Родня

               
                Как-то на руке у Лены я увидела бородавку на тыльной стороне ладони у большого пальца. Вспомнила как дед-чудодей бородавки  мои заговаривал еще в Новороссийске, нитку узелками завязывая. Рассказала об этом Лене. И мы решили сами заговорить бородавку. Приготовили тоненькую нитку, какая нашлась в доме, присели на лавочку во дворе  около дома и начала колдовать. Для надежности я несколько узелков над ней завязала, пошептала, чтобы она скорей пропала. Ритуал  завершила, закопав нитку за лавочкой, где никто не ходит. И мы надолго забыли про бородавку. Когда зимой  Лена варежку  сняла, то бородавку не нашли. Лена другую руку показала –  тоже нет. Пропала. Маме  я позже тоже выводила бородавку, но она не дождалась , пока пропадет, все прижигала каким-то серебром  аптекарским. Та почернела, а потом пропала.
                Бабушка на сладкое нам в Давыдково часто варила сахар. Он еще теплым был, когда мы, три внучки, раскладывали его перед собой на тарелках. Галя уже умела немного считать, она раскусывала большие куски на мелкие, чтобы их было больше и  пересчитывала. Довольная тем, что у нее большее число:
– «А у вас мало совсем, а у меня много!»
– « У нас зато самые большие!» –   поддразнивала я, и Галя в слезы, пытаясь поменять свои маленькие слюнявые на большие из наших  тарелок. Бабушка дала очень большой  из своей тарелки с наказом:
–« Не грызи, а то опять станет меньше, чем у девчонок», –  и  Галя, утирая слезы, с усердием смотрела на самый большой свой кусок. Наконец понимая, что он единственный, снова ревела, теперь уже из-за того, что у нас больших больше. Бабушка щипцами делила ее самый большой на четыре равных. И Галя снова успокаивалась ненадолго. Так бесконечное ее нытье оставляло нас с Леной в тесной дружбе, а  к ней  делала  нас равнодушными. И в тоже время очень удивляло золотое терпение бабушки. С годами бабушке удалось сблизить Лену с Галей. А меня в 12,14  и 16лет отправляли  в Полтаву к тете Нине на пару месяцев. На  время долгого северного отпуска  ее дочки Зики, которая теперь жила в Кандалакше. Муж ее был офицером, а она там учительствовала в школе, и через год  целый отпуск проводила у родителей. Заезжала  их старшая дочь Люба несколько раз ненадолго. Они  теперь с мужем Васей  жили в Запорожье. Когда в шестом классе училась в санаторной-лесной  школе в Фирсановке я целый год переписывалась с сестрами Зикой и Любой , и, конечно с сестрой Валей, дочкой  тети Таси.
                Я полюбила еще один дом: на улице Фрунзе  в центре города Полтавы. Муж тети Нины Матяш дядя Гриша с венгерской статью и дочки, Зика и Люба, в него высокие, крупные. Он работал в обл или райисполкоме . В свое время поколесили по весям изрядно от Закарпатья в разные концы Украины, теперь осели в городе, где спокойно, тихо-мирно и сдержано протекала жизнь. Мы ездили каждый день с утра на речку Ворсклу. Папа рассказывал, что речку так Петр Первый назвал, когда уронил очки в реку, стоя на мосту. Значит  – вор стекла, Вор-скла. Так в народе говорили видно. Может правда.            

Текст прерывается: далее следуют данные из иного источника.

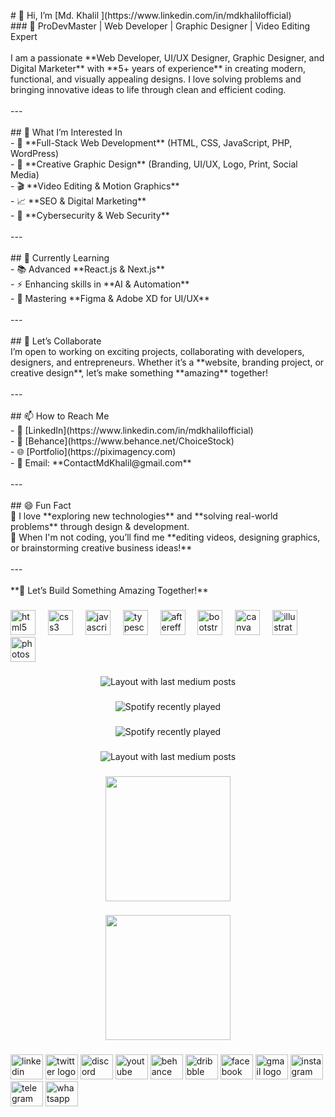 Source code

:<p align="left"># 👋 Hi, I’m [Md. Khalil ](https://www.linkedin.com/in/mdkhalilofficial)  <br>
### 🚀 ProDevMaster | Web Developer | Graphic Designer | Video Editing Expert  <br><br>I am a passionate **Web Developer, UI/UX Designer, Graphic Designer, and Digital Marketer** with **5+ years of experience** in creating modern, functional, and visually appealing designs. I love solving problems and bringing innovative ideas to life through clean and efficient coding.<br><br>---<br><br>## 👀 What I’m Interested In  <br>- 🚀 **Full-Stack Web Development** (HTML, CSS, JavaScript, PHP, WordPress)  <br>- 🎨 **Creative Graphic Design** (Branding, UI/UX, Logo, Print, Social Media)  <br>- 🎬 **Video Editing & Motion Graphics**  <br>- 📈 **SEO & Digital Marketing**  <br>- 🔐 **Cybersecurity & Web Security**  <br><br>---<br><br>## 🌱 Currently Learning  <br>- 📚 Advanced **React.js & Next.js**  <br>- ⚡ Enhancing skills in **AI & Automation**  <br>- 🎨 Mastering **Figma & Adobe XD for UI/UX**  <br><br>---<br><br>## 💼 Let’s Collaborate  <br>I’m open to working on exciting projects, collaborating with developers, designers, and entrepreneurs. Whether it’s a **website, branding project, or creative design**, let’s make something **amazing** together!  <br><br>---<br><br>## 📫 How to Reach Me  <br>- 🔗 [LinkedIn](https://www.linkedin.com/in/mdkhalilofficial)  <br>- 🎨 [Behance](https://www.behance.net/ChoiceStock)  <br>- 🌐 [Portfolio](https://piximagency.com)  <br>- 📧 Email: **ContactMdKhalil@gmail.com**  <br><br>---<br><br>## 😄 Fun Fact  <br>🔹 I love **exploring new technologies** and **solving real-world problems** through design & development.  <br>🔹 When I'm not coding, you’ll find me **editing videos, designing graphics, or brainstorming creative business ideas!**  <br><br>---<br><br>**🚀 Let’s Build Something Amazing Together!**</p>

###

<div align="left">
  <img src="https://cdn.jsdelivr.net/gh/devicons/devicon/icons/html5/html5-original.svg" height="40" alt="html5 logo"  />
  <img width="12" />
  <img src="https://cdn.jsdelivr.net/gh/devicons/devicon/icons/css3/css3-original.svg" height="40" alt="css3 logo"  />
  <img width="12" />
  <img src="https://cdn.jsdelivr.net/gh/devicons/devicon/icons/javascript/javascript-original.svg" height="40" alt="javascript logo"  />
  <img width="12" />
  <img src="https://cdn.jsdelivr.net/gh/devicons/devicon/icons/typescript/typescript-original.svg" height="40" alt="typescript logo"  />
  <img width="12" />
  <img src="https://cdn.jsdelivr.net/gh/devicons/devicon/icons/aftereffects/aftereffects-original.svg" height="40" alt="aftereffects logo"  />
  <img width="12" />
  <img src="https://cdn.jsdelivr.net/gh/devicons/devicon/icons/bootstrap/bootstrap-original.svg" height="40" alt="bootstrap logo"  />
  <img width="12" />
  <img src="https://cdn.jsdelivr.net/gh/devicons/devicon/icons/canva/canva-original.svg" height="40" alt="canva logo"  />
  <img width="12" />
  <img src="https://cdn.jsdelivr.net/gh/devicons/devicon/icons/illustrator/illustrator-plain.svg" height="40" alt="illustrator logo"  />
  <img width="12" />
  <img src="https://cdn.jsdelivr.net/gh/devicons/devicon/icons/photoshop/photoshop-plain.svg" height="40" alt="photoshop logo"  />
</div>

###

<div align="center">
  <img src="https://github-read-medium-git-main.pahlevikun.vercel.app/latest?limit=4" alt="Layout with last medium posts"  />
</div>

###

<div align="center">
  <img src="https://spotify-recently-played-readme.vercel.app/api?count=5" alt="Spotify recently played"  />
</div>

###

<div align="center">
  <img src="https://spotify-recently-played-readme.vercel.app/api?count=5" alt="Spotify recently played"  />
</div>

###

<div align="center">
  <img src="https://github-read-medium-git-main.pahlevikun.vercel.app/latest?limit=4" alt="Layout with last medium posts"  />
</div>

###

<div align="center">
  <img height="200" src="https://i.imgflip.com/65efzo.gif"  />
</div>

###

<div align="center">
  <img height="200" src="https://i.imgflip.com/65efzo.gif"  />
</div>

###

<div align="left">
</div>

###

<div align="left">
  <img src="https://raw.githubusercontent.com/maurodesouza/profile-readme-generator/master/src/assets/icons/social/linkedin/default.svg" width="52" height="40" alt="linkedin logo"  />
  <img src="https://raw.githubusercontent.com/maurodesouza/profile-readme-generator/master/src/assets/icons/social/twitter/default.svg" width="52" height="40" alt="twitter logo"  />
  <img src="https://raw.githubusercontent.com/maurodesouza/profile-readme-generator/master/src/assets/icons/social/discord/default.svg" width="52" height="40" alt="discord logo"  />
  <img src="https://raw.githubusercontent.com/maurodesouza/profile-readme-generator/master/src/assets/icons/social/youtube/default.svg" width="52" height="40" alt="youtube logo"  />
  <img src="https://raw.githubusercontent.com/maurodesouza/profile-readme-generator/master/src/assets/icons/social/behance/default.svg" width="52" height="40" alt="behance logo"  />
  <img src="https://raw.githubusercontent.com/maurodesouza/profile-readme-generator/master/src/assets/icons/social/dribbble/default.svg" width="52" height="40" alt="dribbble logo"  />
  <img src="https://raw.githubusercontent.com/maurodesouza/profile-readme-generator/master/src/assets/icons/social/facebook/default.svg" width="52" height="40" alt="facebook logo"  />
  <img src="https://raw.githubusercontent.com/maurodesouza/profile-readme-generator/master/src/assets/icons/social/gmail/default.svg" width="52" height="40" alt="gmail logo"  />
  <img src="https://raw.githubusercontent.com/maurodesouza/profile-readme-generator/master/src/assets/icons/social/instagram/default.svg" width="52" height="40" alt="instagram logo"  />
  <img src="https://raw.githubusercontent.com/maurodesouza/profile-readme-generator/master/src/assets/icons/social/telegram/default.svg" width="52" height="40" alt="telegram logo"  />
  <img src="https://raw.githubusercontent.com/maurodesouza/profile-readme-generator/master/src/assets/icons/social/whatsapp/default.svg" width="52" height="40" alt="whatsapp logo"  />
</div>

###
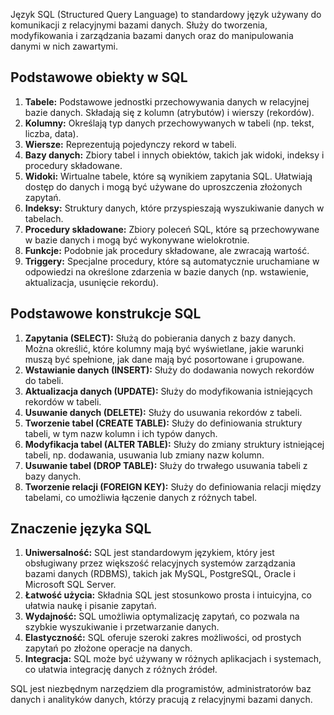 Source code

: Język SQL (Structured Query Language) to standardowy język używany do komunikacji z relacyjnymi bazami danych. Służy do tworzenia, modyfikowania i zarządzania bazami danych oraz do manipulowania danymi w nich zawartymi.

## Podstawowe obiekty w SQL

1.  **Tabele:** Podstawowe jednostki przechowywania danych w relacyjnej bazie danych. Składają się z kolumn (atrybutów) i wierszy (rekordów).
2.  **Kolumny:** Określają typ danych przechowywanych w tabeli (np. tekst, liczba, data).
3.  **Wiersze:** Reprezentują pojedynczy rekord w tabeli.
4.  **Bazy danych:** Zbiory tabel i innych obiektów, takich jak widoki, indeksy i procedury składowane.
5.  **Widoki:** Wirtualne tabele, które są wynikiem zapytania SQL. Ułatwiają dostęp do danych i mogą być używane do uproszczenia złożonych zapytań.
6.  **Indeksy:** Struktury danych, które przyspieszają wyszukiwanie danych w tabelach.
7.  **Procedury składowane:** Zbiory poleceń SQL, które są przechowywane w bazie danych i mogą być wykonywane wielokrotnie.
8.  **Funkcje:** Podobnie jak procedury składowane, ale zwracają wartość.
9.  **Triggery:** Specjalne procedury, które są automatycznie uruchamiane w odpowiedzi na określone zdarzenia w bazie danych (np. wstawienie, aktualizacja, usunięcie rekordu).

## Podstawowe konstrukcje SQL

1.  **Zapytania (SELECT):** Służą do pobierania danych z bazy danych. Można określić, które kolumny mają być wyświetlane, jakie warunki muszą być spełnione, jak dane mają być posortowane i grupowane.
2.  **Wstawianie danych (INSERT):** Służy do dodawania nowych rekordów do tabeli.
3.  **Aktualizacja danych (UPDATE):** Służy do modyfikowania istniejących rekordów w tabeli.
4.  **Usuwanie danych (DELETE):** Służy do usuwania rekordów z tabeli.
5.  **Tworzenie tabel (CREATE TABLE):** Służy do definiowania struktury tabeli, w tym nazw kolumn i ich typów danych.
6.  **Modyfikacja tabel (ALTER TABLE):** Służy do zmiany struktury istniejącej tabeli, np. dodawania, usuwania lub zmiany nazw kolumn.
7.  **Usuwanie tabel (DROP TABLE):** Służy do trwałego usuwania tabeli z bazy danych.
8.  **Tworzenie relacji (FOREIGN KEY):** Służy do definiowania relacji między tabelami, co umożliwia łączenie danych z różnych tabel.

## Znaczenie języka SQL

1.  **Uniwersalność:** SQL jest standardowym językiem, który jest obsługiwany przez większość relacyjnych systemów zarządzania bazami danych (RDBMS), takich jak MySQL, PostgreSQL, Oracle i Microsoft SQL Server.
2.  **Łatwość użycia:** Składnia SQL jest stosunkowo prosta i intuicyjna, co ułatwia naukę i pisanie zapytań.
4.  **Wydajność:** SQL umożliwia optymalizację zapytań, co pozwala na szybkie wyszukiwanie i przetwarzanie danych.
5.  **Elastyczność:** SQL oferuje szeroki zakres możliwości, od prostych zapytań po złożone operacje na danych.
6.  **Integracja:** SQL może być używany w różnych aplikacjach i systemach, co ułatwia integrację danych z różnych źródeł.

SQL jest niezbędnym narzędziem dla programistów, administratorów baz danych i analityków danych, którzy pracują z relacyjnymi bazami danych.
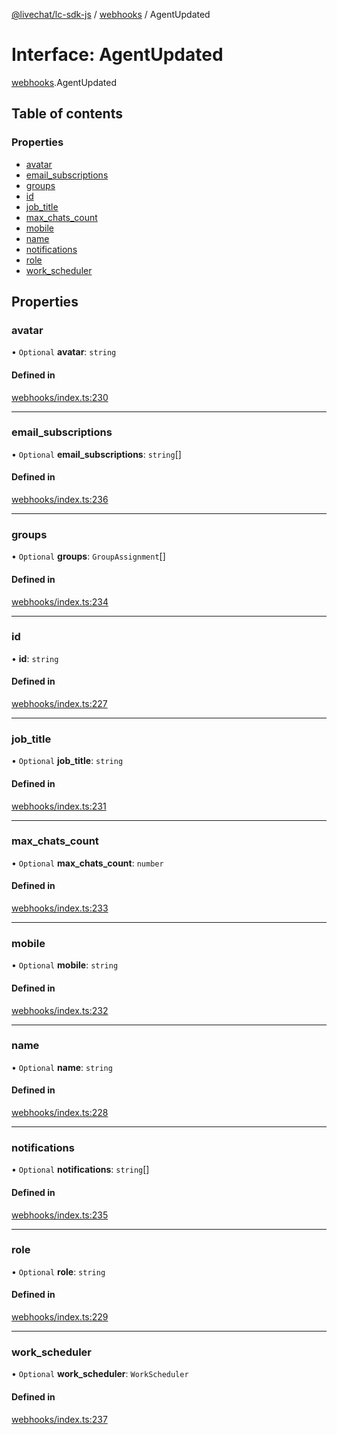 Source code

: [@livechat/lc-sdk-js](../README.md) / [webhooks](../modules/webhooks.md) / AgentUpdated

# Interface: AgentUpdated

[webhooks](../modules/webhooks.md).AgentUpdated

## Table of contents

### Properties

- [avatar](webhooks.AgentUpdated.md#avatar)
- [email\_subscriptions](webhooks.AgentUpdated.md#email_subscriptions)
- [groups](webhooks.AgentUpdated.md#groups)
- [id](webhooks.AgentUpdated.md#id)
- [job\_title](webhooks.AgentUpdated.md#job_title)
- [max\_chats\_count](webhooks.AgentUpdated.md#max_chats_count)
- [mobile](webhooks.AgentUpdated.md#mobile)
- [name](webhooks.AgentUpdated.md#name)
- [notifications](webhooks.AgentUpdated.md#notifications)
- [role](webhooks.AgentUpdated.md#role)
- [work\_scheduler](webhooks.AgentUpdated.md#work_scheduler)

## Properties

### avatar

• `Optional` **avatar**: `string`

#### Defined in

[webhooks/index.ts:230](https://github.com/livechat/lc-sdk-js/blob/a63b0a6/src/webhooks/index.ts#L230)

___

### email\_subscriptions

• `Optional` **email\_subscriptions**: `string`[]

#### Defined in

[webhooks/index.ts:236](https://github.com/livechat/lc-sdk-js/blob/a63b0a6/src/webhooks/index.ts#L236)

___

### groups

• `Optional` **groups**: `GroupAssignment`[]

#### Defined in

[webhooks/index.ts:234](https://github.com/livechat/lc-sdk-js/blob/a63b0a6/src/webhooks/index.ts#L234)

___

### id

• **id**: `string`

#### Defined in

[webhooks/index.ts:227](https://github.com/livechat/lc-sdk-js/blob/a63b0a6/src/webhooks/index.ts#L227)

___

### job\_title

• `Optional` **job\_title**: `string`

#### Defined in

[webhooks/index.ts:231](https://github.com/livechat/lc-sdk-js/blob/a63b0a6/src/webhooks/index.ts#L231)

___

### max\_chats\_count

• `Optional` **max\_chats\_count**: `number`

#### Defined in

[webhooks/index.ts:233](https://github.com/livechat/lc-sdk-js/blob/a63b0a6/src/webhooks/index.ts#L233)

___

### mobile

• `Optional` **mobile**: `string`

#### Defined in

[webhooks/index.ts:232](https://github.com/livechat/lc-sdk-js/blob/a63b0a6/src/webhooks/index.ts#L232)

___

### name

• `Optional` **name**: `string`

#### Defined in

[webhooks/index.ts:228](https://github.com/livechat/lc-sdk-js/blob/a63b0a6/src/webhooks/index.ts#L228)

___

### notifications

• `Optional` **notifications**: `string`[]

#### Defined in

[webhooks/index.ts:235](https://github.com/livechat/lc-sdk-js/blob/a63b0a6/src/webhooks/index.ts#L235)

___

### role

• `Optional` **role**: `string`

#### Defined in

[webhooks/index.ts:229](https://github.com/livechat/lc-sdk-js/blob/a63b0a6/src/webhooks/index.ts#L229)

___

### work\_scheduler

• `Optional` **work\_scheduler**: `WorkScheduler`

#### Defined in

[webhooks/index.ts:237](https://github.com/livechat/lc-sdk-js/blob/a63b0a6/src/webhooks/index.ts#L237)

     Я  все же научилась плавать по-домашнему, или по-собачьи. Вместе  с Зикой мы переплывали речку, но не каждый день, иногда плыли вдоль по течению, возвращаясь берегом. К обеду -- домой. Читали. Вечер проводили в тенистом парке в центре города в беседах, прогуливаясь, и в кафе-мороженом. Она научила меня некоторым женским хитростям, чтобы быть всегда в порядке. После мытья накручивала свои вьющиеся волосы, придавала  очарование своему облику и прическа держалась до следующего мытья превосходно. Поправляла мою речь, все таки она была учителем  словесности, но и украинский язык я стала лучше понимать, читала книги на украинском языке. Когда мне было 16, а 26 лет – Вале, в Полтаве теперь Валя  жила - это дочка тети Таси, она попроще. Работала на почте. Готовилась к свадьбе и бегала с подружкой на танцы. Кавалер ее был заводской работяга, добрый малый белорусских кровей, хоть и с украинской фамилией Кухоренко. В августе они расписались и на старом дребезжащем автобусе, как в кино-фильме «Зимняя вишня» нас со всей свадьбой в Козельщину привезли на два выходных прям из загса. Погуляли знатно. С какими-то ряжеными, с песнями, совершенно мне не знакомыми обрядами. Дружка со стороны  жениха с лентой на перевес лихо вел свадьбу, дружка со стороны невесты лентой выделялась, но  все больше по хозяйству хлопотала, или скромно сидела за столом. Плакала тихо мать жениха в чисто-белом ситцевом платочке, вытирая слезы то одним его концом, то другим. Чинно восседали оба отца. Тетя Тася шустро справлялась  со всеми делами. Стол был накрыт, гости встречены и сытно накормлены, а к ночи все размещены и уложены. С утра ярых гуляк борщом опохмелили и уже спокойно продолжили. А после проводили на автобус с дарами и ни кого не забыли. Уехали.  Меня оставили погостить.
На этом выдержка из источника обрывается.